Inspired by the 2010 book by Naomi Oreskes and Erik M. Conway, Keller and co-writer Kim Roberts take us into the world of phony punditry, in which a small group of so-called experts can have an enormous impact on public opinion.

The roots of what Oreskes and Conway called a “history of manufactured ignorance” can be traced to the 1950s when the tobacco companies, aware of undeniable evidence that smoking was hazardous and highly addictive, hired a public relations firm, Hill & Knowlton, to cast doubt on the scientific facts.

Anti-smoking activist Stanton Glantz lays out that “the playbook that they developed to attack science worked for them for 50 years,” and “so other businesses that were faced with regulatory challenges had to look at this and say ‘boy, if this worked for tobacco, we ought to be able to use that playbook too.’”

This is confirmed by the next segment on the Chicago Tribune’s investigation on flame retardants involving journalists Patricia Callahan and Sam Roe, who appear as interviewees; but this is just a prelude to the film’s central focus, the fossil fuel industry’s war on climate science and scientists.

Old cold warriors/climate change deniers Fred Seitz, S. Fred Singer, and William Nierenberg join the growing cast of collected con artist characters the film profiles, as does the slick, slimy Marc Morano, a frequent Fox News regular, and a former Rush Limbaugh producer. Morano casually discusses going after scientists via underground newsletter take-down pieces (later on his blog Climate Depot), and sending vulgar, death threat emails to them.

On the good guy side of the debate, the film gives us prominent climate scientist James Hansen, Skeptic Society Director Michael Shermer (key quote: “Data trumps politics”), earnest environmentalist (his words, not mine) John Passacantando, and the aforementioned co-author of the book, Oreskes, identified here only as “Science Historian,” whose commentary is certainly the most insightful.

However, despite all these fascinating factors, the film peters out roughly an hour into its 96 minute running time as all the major points have been made and what’s left gets pretty tedious in its repetition.
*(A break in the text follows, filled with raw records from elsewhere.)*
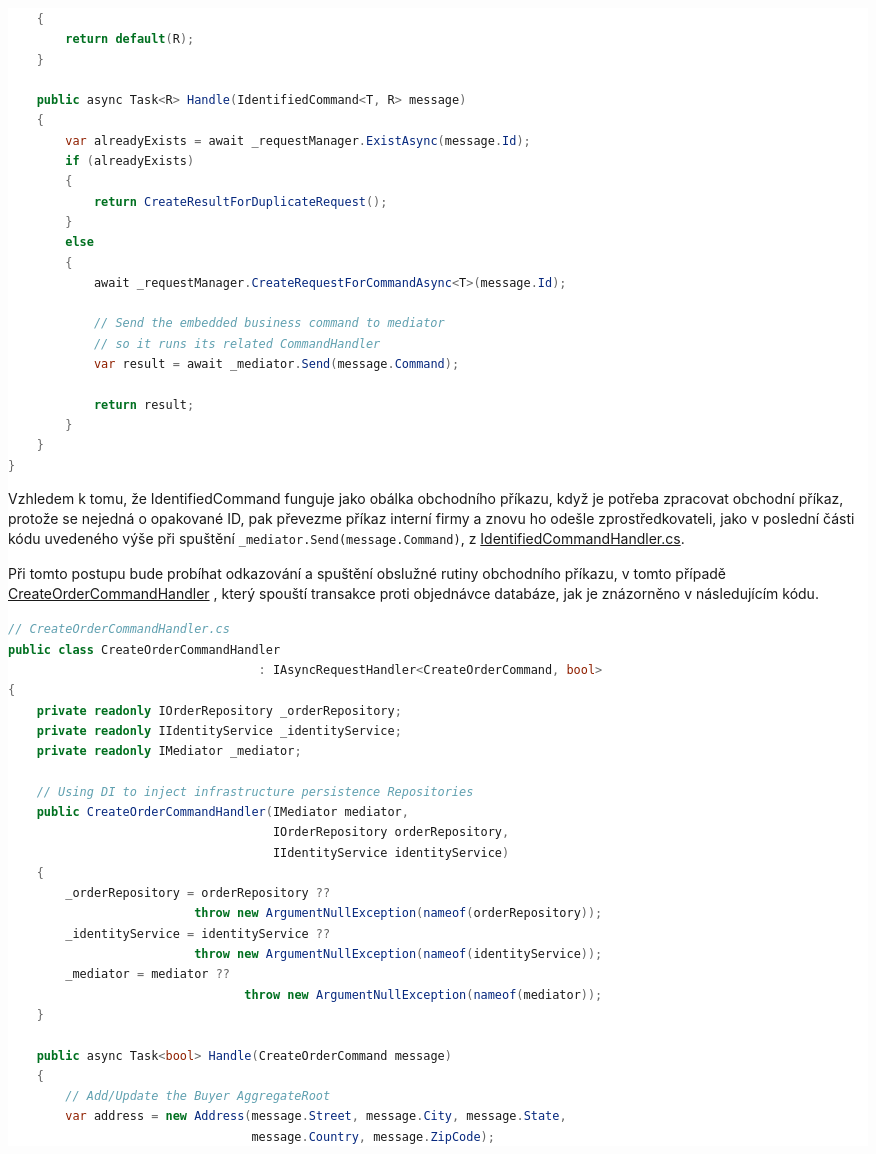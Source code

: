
 ```csharp
    {
        return default(R);
    }

    public async Task<R> Handle(IdentifiedCommand<T, R> message)
    {
        var alreadyExists = await _requestManager.ExistAsync(message.Id);
        if (alreadyExists)
        {
            return CreateResultForDuplicateRequest();
        }
        else
        {
            await _requestManager.CreateRequestForCommandAsync<T>(message.Id);

            // Send the embedded business command to mediator
            // so it runs its related CommandHandler
            var result = await _mediator.Send(message.Command);

            return result;
        }
    }
}
```

Vzhledem k tomu, že IdentifiedCommand funguje jako obálka obchodního příkazu, když je potřeba zpracovat obchodní příkaz, protože se nejedná o opakované ID, pak převezme příkaz interní firmy a znovu ho odešle zprostředkovateli, jako v poslední části kódu uvedeného výše při spuštění `_mediator.Send(message.Command)`, z [IdentifiedCommandHandler.cs](https://github.com/dotnet-architecture/eShopOnContainers/blob/dev/src/Services/Ordering/Ordering.API/Application/Commands/IdentifiedCommandHandler.cs).

Při tomto postupu bude probíhat odkazování a spuštění obslužné rutiny obchodního příkazu, v tomto případě [CreateOrderCommandHandler](https://github.com/dotnet-architecture/eShopOnContainers/blob/dev/src/Services/Ordering/Ordering.API/Application/Commands/CreateOrderCommandHandler.cs) , který spouští transakce proti objednávce databáze, jak je znázorněno v následujícím kódu.

```csharp
// CreateOrderCommandHandler.cs
public class CreateOrderCommandHandler
                                   : IAsyncRequestHandler<CreateOrderCommand, bool>
{
    private readonly IOrderRepository _orderRepository;
    private readonly IIdentityService _identityService;
    private readonly IMediator _mediator;

    // Using DI to inject infrastructure persistence Repositories
    public CreateOrderCommandHandler(IMediator mediator,
                                     IOrderRepository orderRepository,
                                     IIdentityService identityService)
    {
        _orderRepository = orderRepository ??
                          throw new ArgumentNullException(nameof(orderRepository));
        _identityService = identityService ??
                          throw new ArgumentNullException(nameof(identityService));
        _mediator = mediator ??
                                 throw new ArgumentNullException(nameof(mediator));
    }

    public async Task<bool> Handle(CreateOrderCommand message)
    {
        // Add/Update the Buyer AggregateRoot
        var address = new Address(message.Street, message.City, message.State,
                                  message.Country, message.ZipCode);
```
In addition to that grievance - a lengthy ending thread involving former Republican South Carolina congressman Bob Inglis going on a right-wing talk radio show feels tacked on, interviewees throughout are indentified so fleetingly that it’s easy to forget their credentials, and, as much as I love them, the film really doesn’t need pop song punctuation like David Bowie’s “Changes,” and Big Star’s “Don’t Lie To Me.”

Also, the magician stuff is fine in the intro, but, as charismatic as Swiss is, it’s a weak linking device that made me wince every time they return to it.

With a little more time in the editing bay, MERCHANTS OF DOUBT could’ve been the year’s first must-see documentary. As it stands, it’s only two thirds of that.

More later...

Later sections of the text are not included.